Dataset entries:
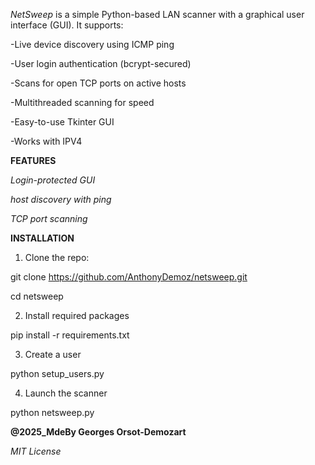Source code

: *NetSweep* is a simple Python-based LAN scanner with a graphical user interface (GUI). It supports:

-Live device discovery using ICMP ping

-User login authentication (bcrypt-secured)

-Scans for open TCP ports on active hosts

-Multithreaded scanning for speed

-Easy-to-use Tkinter GUI

-Works with IPV4

**FEATURES**

*Login-protected GUI*

*host discovery with ping*

*TCP port scanning*

**INSTALLATION**

1. Clone the repo:
   
git clone https://github.com/AnthonyDemoz/netsweep.git

cd netsweep

2. Install required packages
   
pip install -r requirements.txt

3. Create a user

python setup_users.py

4. Launch the scanner

python netsweep.py

**@2025_MdeBy Georges Orsot-Demozart**

*MIT License*
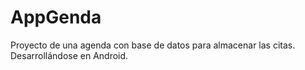 # AppGenda
Proyecto de una agenda con base de datos para almacenar las citas. Desarrollándose en Android.
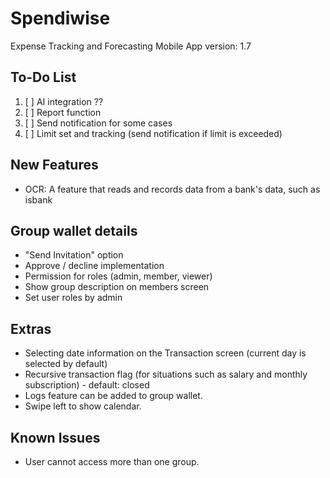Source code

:# Spendiwise

Expense Tracking and Forecasting Mobile App
version: 1.7

## To-Do List
1. [ ] AI integration ?? 
2. [ ] Report function
3. [ ] Send notification for some cases
4. [ ] Limit set and tracking (send notification if limit is exceeded)

## New Features
- OCR: A feature that reads and records data from a bank's data, such as isbank

## Group wallet details
- "Send Invitation" option
- Approve / decline implementation
- Permission for roles (admin, member, viewer)
- Show group description on members screen
- Set user roles by admin

## Extras
- Selecting date information on the Transaction screen (current day is selected by default)
- Recursive transaction flag (for situations such as salary and monthly subscription) - default: closed
- Logs feature can be added to group wallet.
- Swipe left to show calendar.

## Known Issues
- User cannot access more than one group.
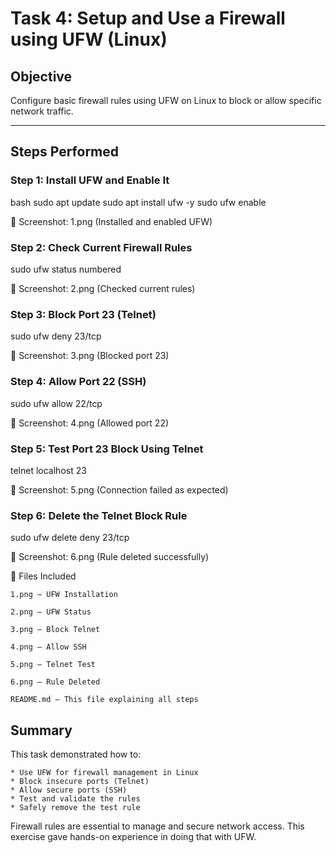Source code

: # Task 4: Setup and Use a Firewall using UFW (Linux)

##  Objective
Configure basic firewall rules using UFW on Linux to block or allow specific network traffic.

---

##  Steps Performed

### Step 1: Install UFW and Enable It
bash
sudo apt update
sudo apt install ufw -y
sudo ufw enable

🔹 Screenshot: 1.png (Installed and enabled UFW)
### Step 2: Check Current Firewall Rules

sudo ufw status numbered

🔹 Screenshot: 2.png (Checked current rules)
### Step 3: Block Port 23 (Telnet)

sudo ufw deny 23/tcp

🔹 Screenshot: 3.png (Blocked port 23)
### Step 4: Allow Port 22 (SSH)

sudo ufw allow 22/tcp

🔹 Screenshot: 4.png (Allowed port 22)
### Step 5: Test Port 23 Block Using Telnet

telnet localhost 23

🔹 Screenshot: 5.png (Connection failed as expected)
### Step 6: Delete the Telnet Block Rule

sudo ufw delete deny 23/tcp

🔹 Screenshot: 6.png (Rule deleted successfully)

🧾 Files Included

    1.png – UFW Installation

    2.png – UFW Status

    3.png – Block Telnet

    4.png – Allow SSH

    5.png – Telnet Test

    6.png – Rule Deleted

    README.md – This file explaining all steps

## Summary

This task demonstrated how to:

    * Use UFW for firewall management in Linux
    * Block insecure ports (Telnet)
    * Allow secure ports (SSH)
    * Test and validate the rules
    * Safely remove the test rule

Firewall rules are essential to manage and secure network access. This exercise gave hands-on experience in doing that with UFW.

### INSTRUCTIONS TO FOLLOW
When copying the data above, repeat every word exactly and drop the pictures.

### RESPONSE AREA
Source code

: *NetSweep* is a simple Python-based LAN scanner with a graphical user interface (GUI). It supports:

-Live device discovery using ICMP ping

-User login authentication (bcrypt-secured)

-Scans for open TCP ports on active hosts

-Multithreaded scanning for speed

-Easy-to-use Tkinter GUI

-Works with IPV4

**FEATURES**

*Login-protected GUI*

*host discovery with ping*

*TCP port scanning*

**INSTALLATION**

1. Clone the repo:
   
git clone https://github.com/AnthonyDemoz/netsweep.git

cd netsweep

2. Install required packages
   
pip install -r requirements.txt

3. Create a user

python setup_users.py

4. Launch the scanner

python netsweep.py

**@2025_MdeBy Georges Orsot-Demozart**

*MIT License*
 # AppGenda
Proyecto de una agenda con base de datos para almacenar las citas. Desarrollándose en Android.
Source code

:# Spendiwise

Expense Tracking and Forecasting Mobile App
version: 1.7

## To-Do List
1. [ ] AI integration ?? 
2. [ ] Report function
3. [ ] Send notification for some cases
4. [ ] Limit set and tracking (send notification if limit is exceeded)

## New Features
- OCR: A feature that reads and records data from a bank's data, such as isbank

## Group wallet details
- "Send Invitation" option
- Approve / decline implementation
- Permission for roles (admin, member, viewer)
- Show group description on members screen
- Set user roles by admin

## Extras
- Selecting date information on the Transaction screen (current day is selected by default)
- Recursive transaction flag (for situations such as salary and monthly subscription) - default: closed
- Logs feature can be added to group wallet.
- Swipe left to show calendar.

## Known Issues
- User cannot access more than one group.
Source code

: # Task 4: Setup and Use a Firewall using UFW (Linux)

##  Objective
Configure basic firewall rules using UFW on Linux to block or allow specific network traffic.

---

##  Steps Performed

### Step 1: Install UFW and Enable It
bash
sudo apt update
sudo apt install ufw -y
sudo ufw enable

🔹 Screenshot: 1.png (Installed and enabled UFW)
### Step 2: Check Current Firewall Rules

sudo ufw status numbered

🔹 Screenshot: 2.png (Checked current rules)
### Step 3: Block Port 23 (Telnet)

sudo ufw deny 23/tcp

🔹 Screenshot: 3.png (Blocked port 23)
### Step 4: Allow Port 22 (SSH)

sudo ufw allow 22/tcp

🔹 Screenshot: 4.png (Allowed port 22)
### Step 5: Test Port 23 Block Using Telnet

telnet localhost 23

🔹 Screenshot: 5.png (Connection failed as expected)
### Step 6: Delete the Telnet Block Rule

sudo ufw delete deny 23/tcp

🔹 Screenshot: 6.png (Rule deleted successfully)

🧾 Files Included

    1.png – UFW Installation

    2.png – UFW Status

    3.png – Block Telnet

    4.png – Allow SSH

    5.png – Telnet Test

    6.png – Rule Deleted

    README.md – This file explaining all steps

## Summary

This task demonstrated how to:

    * Use UFW for firewall management in Linux
    * Block insecure ports (Telnet)
    * Allow secure ports (SSH)
    * Test and validate the rules
    * Safely remove the test rule

Firewall rules are essential to manage and secure network access. This exercise gave hands-on experience in doing that with UFW.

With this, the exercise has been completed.